Exercise brief: Look below for the line holding "## [1.0.2] - 2025-02-10" and the line holding "- first release". Repeat those two and everything between, exactly.

Extracted data:
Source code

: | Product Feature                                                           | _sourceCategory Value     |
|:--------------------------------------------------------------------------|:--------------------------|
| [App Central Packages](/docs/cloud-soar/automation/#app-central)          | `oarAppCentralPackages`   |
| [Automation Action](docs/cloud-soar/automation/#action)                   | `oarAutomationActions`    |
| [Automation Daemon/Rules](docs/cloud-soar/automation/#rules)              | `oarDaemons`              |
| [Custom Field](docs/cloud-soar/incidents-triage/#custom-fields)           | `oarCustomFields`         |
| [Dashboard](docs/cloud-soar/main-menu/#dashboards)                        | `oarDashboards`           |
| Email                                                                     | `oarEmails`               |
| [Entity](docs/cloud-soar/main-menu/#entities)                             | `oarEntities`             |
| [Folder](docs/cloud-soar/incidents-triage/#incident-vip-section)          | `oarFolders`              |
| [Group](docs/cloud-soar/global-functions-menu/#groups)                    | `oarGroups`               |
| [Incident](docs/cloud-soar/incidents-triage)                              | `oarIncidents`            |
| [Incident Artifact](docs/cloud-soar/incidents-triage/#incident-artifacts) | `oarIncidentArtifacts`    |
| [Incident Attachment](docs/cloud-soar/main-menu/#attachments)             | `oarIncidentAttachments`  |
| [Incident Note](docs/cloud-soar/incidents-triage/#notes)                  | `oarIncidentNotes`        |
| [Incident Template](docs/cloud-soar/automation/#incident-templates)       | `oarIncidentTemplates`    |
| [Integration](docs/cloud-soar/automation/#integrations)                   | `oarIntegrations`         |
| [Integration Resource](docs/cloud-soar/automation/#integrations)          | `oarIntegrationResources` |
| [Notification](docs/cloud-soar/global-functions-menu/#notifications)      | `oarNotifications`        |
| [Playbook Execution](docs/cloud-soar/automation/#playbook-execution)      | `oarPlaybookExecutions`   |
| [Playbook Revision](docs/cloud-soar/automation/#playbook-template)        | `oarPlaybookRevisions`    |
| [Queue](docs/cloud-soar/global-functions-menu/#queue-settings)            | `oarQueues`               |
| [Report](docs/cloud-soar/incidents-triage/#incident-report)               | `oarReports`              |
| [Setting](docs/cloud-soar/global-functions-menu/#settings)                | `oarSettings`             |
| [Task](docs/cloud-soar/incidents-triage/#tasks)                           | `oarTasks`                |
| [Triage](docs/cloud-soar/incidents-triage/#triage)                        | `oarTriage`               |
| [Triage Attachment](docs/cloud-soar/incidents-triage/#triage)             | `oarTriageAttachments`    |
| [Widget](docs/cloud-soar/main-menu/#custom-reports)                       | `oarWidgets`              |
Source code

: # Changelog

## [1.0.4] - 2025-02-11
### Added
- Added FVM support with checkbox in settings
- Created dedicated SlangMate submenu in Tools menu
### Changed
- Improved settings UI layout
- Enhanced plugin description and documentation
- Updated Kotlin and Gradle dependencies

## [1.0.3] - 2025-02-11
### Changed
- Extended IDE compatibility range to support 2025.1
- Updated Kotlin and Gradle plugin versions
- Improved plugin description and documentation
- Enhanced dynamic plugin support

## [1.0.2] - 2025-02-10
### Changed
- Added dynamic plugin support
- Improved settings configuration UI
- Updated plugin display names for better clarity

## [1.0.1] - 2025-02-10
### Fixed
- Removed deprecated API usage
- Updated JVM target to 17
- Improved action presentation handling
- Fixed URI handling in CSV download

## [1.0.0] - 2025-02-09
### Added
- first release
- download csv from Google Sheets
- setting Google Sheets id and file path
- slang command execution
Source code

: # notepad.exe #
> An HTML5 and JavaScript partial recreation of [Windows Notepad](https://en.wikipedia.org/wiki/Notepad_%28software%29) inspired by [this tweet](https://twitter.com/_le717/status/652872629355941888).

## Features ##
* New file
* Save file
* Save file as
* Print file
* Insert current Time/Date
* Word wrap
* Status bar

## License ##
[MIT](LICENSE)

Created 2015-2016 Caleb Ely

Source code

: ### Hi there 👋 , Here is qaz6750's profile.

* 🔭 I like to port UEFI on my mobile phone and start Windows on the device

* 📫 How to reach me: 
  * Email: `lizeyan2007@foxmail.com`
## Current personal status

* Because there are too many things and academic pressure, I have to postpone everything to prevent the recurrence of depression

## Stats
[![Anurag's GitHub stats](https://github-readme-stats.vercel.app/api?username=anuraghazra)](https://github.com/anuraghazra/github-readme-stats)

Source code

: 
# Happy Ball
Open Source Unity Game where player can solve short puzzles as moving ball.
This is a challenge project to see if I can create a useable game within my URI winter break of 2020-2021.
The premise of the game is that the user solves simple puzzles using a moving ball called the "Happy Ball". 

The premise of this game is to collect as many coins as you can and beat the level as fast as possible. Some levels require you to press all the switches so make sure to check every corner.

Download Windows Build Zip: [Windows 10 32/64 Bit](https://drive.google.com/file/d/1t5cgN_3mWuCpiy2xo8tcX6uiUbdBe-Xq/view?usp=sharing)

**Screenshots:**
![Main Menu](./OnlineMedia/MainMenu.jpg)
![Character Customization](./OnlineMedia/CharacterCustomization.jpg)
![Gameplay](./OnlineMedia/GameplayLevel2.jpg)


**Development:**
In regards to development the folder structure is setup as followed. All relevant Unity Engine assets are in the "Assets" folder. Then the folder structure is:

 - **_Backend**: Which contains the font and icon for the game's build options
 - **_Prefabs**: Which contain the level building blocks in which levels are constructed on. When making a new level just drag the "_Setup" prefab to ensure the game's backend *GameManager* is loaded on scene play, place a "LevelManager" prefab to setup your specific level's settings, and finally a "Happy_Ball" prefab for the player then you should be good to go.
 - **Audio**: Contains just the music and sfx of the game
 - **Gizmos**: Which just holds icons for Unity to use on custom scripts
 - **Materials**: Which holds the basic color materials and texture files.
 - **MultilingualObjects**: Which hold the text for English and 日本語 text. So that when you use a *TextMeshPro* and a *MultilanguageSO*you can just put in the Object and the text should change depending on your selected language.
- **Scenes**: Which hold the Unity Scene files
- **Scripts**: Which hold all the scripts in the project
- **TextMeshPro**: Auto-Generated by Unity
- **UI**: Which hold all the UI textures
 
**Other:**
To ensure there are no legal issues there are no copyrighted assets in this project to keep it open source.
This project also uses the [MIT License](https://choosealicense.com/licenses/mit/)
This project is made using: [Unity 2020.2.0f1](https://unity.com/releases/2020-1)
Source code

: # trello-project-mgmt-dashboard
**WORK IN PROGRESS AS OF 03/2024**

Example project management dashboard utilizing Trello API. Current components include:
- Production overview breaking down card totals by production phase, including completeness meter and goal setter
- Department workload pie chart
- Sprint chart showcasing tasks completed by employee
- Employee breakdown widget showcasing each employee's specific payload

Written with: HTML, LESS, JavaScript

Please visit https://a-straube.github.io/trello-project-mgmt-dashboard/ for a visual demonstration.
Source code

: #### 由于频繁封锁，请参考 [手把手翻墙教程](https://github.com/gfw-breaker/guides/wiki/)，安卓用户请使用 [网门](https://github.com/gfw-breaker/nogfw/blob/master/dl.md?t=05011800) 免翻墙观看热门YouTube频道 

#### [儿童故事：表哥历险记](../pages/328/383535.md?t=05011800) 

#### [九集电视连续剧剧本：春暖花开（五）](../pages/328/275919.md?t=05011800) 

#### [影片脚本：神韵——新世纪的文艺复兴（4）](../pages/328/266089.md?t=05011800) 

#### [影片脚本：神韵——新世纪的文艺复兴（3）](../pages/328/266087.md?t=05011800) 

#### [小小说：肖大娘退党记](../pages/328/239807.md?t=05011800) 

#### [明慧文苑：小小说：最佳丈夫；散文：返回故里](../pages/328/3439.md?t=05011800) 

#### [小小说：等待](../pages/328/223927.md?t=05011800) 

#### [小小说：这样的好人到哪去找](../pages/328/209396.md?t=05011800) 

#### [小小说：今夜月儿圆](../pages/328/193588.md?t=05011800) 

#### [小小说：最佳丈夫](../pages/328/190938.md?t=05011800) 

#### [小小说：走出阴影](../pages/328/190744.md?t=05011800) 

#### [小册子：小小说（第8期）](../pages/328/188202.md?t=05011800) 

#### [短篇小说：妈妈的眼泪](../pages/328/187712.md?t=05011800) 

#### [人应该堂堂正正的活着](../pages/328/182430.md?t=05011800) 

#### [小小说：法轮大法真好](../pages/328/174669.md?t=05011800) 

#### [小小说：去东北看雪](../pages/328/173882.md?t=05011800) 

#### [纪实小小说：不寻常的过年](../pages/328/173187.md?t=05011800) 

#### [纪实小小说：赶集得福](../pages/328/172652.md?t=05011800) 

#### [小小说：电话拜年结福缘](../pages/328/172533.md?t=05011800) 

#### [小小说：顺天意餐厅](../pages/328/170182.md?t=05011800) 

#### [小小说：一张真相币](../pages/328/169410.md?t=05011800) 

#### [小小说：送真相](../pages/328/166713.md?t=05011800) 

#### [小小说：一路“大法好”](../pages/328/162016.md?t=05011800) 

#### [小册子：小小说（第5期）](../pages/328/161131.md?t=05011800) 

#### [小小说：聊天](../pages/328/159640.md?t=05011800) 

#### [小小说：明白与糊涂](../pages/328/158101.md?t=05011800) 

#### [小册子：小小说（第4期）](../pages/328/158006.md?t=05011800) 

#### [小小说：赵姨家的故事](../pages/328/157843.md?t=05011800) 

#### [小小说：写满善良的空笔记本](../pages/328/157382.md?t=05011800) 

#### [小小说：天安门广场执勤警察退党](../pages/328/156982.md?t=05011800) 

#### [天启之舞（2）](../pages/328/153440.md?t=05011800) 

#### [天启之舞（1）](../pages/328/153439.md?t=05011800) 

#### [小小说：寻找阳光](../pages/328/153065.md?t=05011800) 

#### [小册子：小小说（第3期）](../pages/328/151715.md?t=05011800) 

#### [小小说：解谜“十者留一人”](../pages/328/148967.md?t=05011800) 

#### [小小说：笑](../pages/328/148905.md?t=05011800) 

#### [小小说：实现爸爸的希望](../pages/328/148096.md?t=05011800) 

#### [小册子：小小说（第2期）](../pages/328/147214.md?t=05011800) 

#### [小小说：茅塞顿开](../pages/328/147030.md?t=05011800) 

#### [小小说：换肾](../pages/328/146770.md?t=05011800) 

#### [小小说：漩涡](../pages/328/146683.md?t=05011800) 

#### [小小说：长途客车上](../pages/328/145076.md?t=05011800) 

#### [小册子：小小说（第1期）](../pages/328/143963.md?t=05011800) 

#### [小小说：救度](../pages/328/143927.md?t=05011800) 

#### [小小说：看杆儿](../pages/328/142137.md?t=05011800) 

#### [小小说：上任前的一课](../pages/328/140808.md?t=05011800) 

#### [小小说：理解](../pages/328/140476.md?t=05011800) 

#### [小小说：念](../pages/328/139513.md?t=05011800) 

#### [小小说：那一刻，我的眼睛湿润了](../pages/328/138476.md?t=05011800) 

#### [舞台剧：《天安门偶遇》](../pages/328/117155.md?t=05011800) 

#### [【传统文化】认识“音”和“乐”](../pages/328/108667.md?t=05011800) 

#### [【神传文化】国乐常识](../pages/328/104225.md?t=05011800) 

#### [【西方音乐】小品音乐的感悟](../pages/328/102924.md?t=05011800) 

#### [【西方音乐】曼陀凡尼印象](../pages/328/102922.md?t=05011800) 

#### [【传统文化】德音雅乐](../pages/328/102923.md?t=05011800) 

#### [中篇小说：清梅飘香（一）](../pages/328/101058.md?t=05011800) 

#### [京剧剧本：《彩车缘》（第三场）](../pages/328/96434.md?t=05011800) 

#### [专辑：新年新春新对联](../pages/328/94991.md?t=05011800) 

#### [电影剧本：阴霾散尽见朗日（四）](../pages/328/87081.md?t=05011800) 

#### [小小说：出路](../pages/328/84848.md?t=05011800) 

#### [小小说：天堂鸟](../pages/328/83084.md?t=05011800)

Result of this task:
## [1.0.2] - 2025-02-10
### Changed
- Added dynamic plugin support
- Improved settings configuration UI
- Updated plugin display names for better clarity

## [1.0.1] - 2025-02-10
### Fixed
- Removed deprecated API usage
- Updated JVM target to 17
- Improved action presentation handling
- Fixed URI handling in CSV download

## [1.0.0] - 2025-02-09
### Added
- first release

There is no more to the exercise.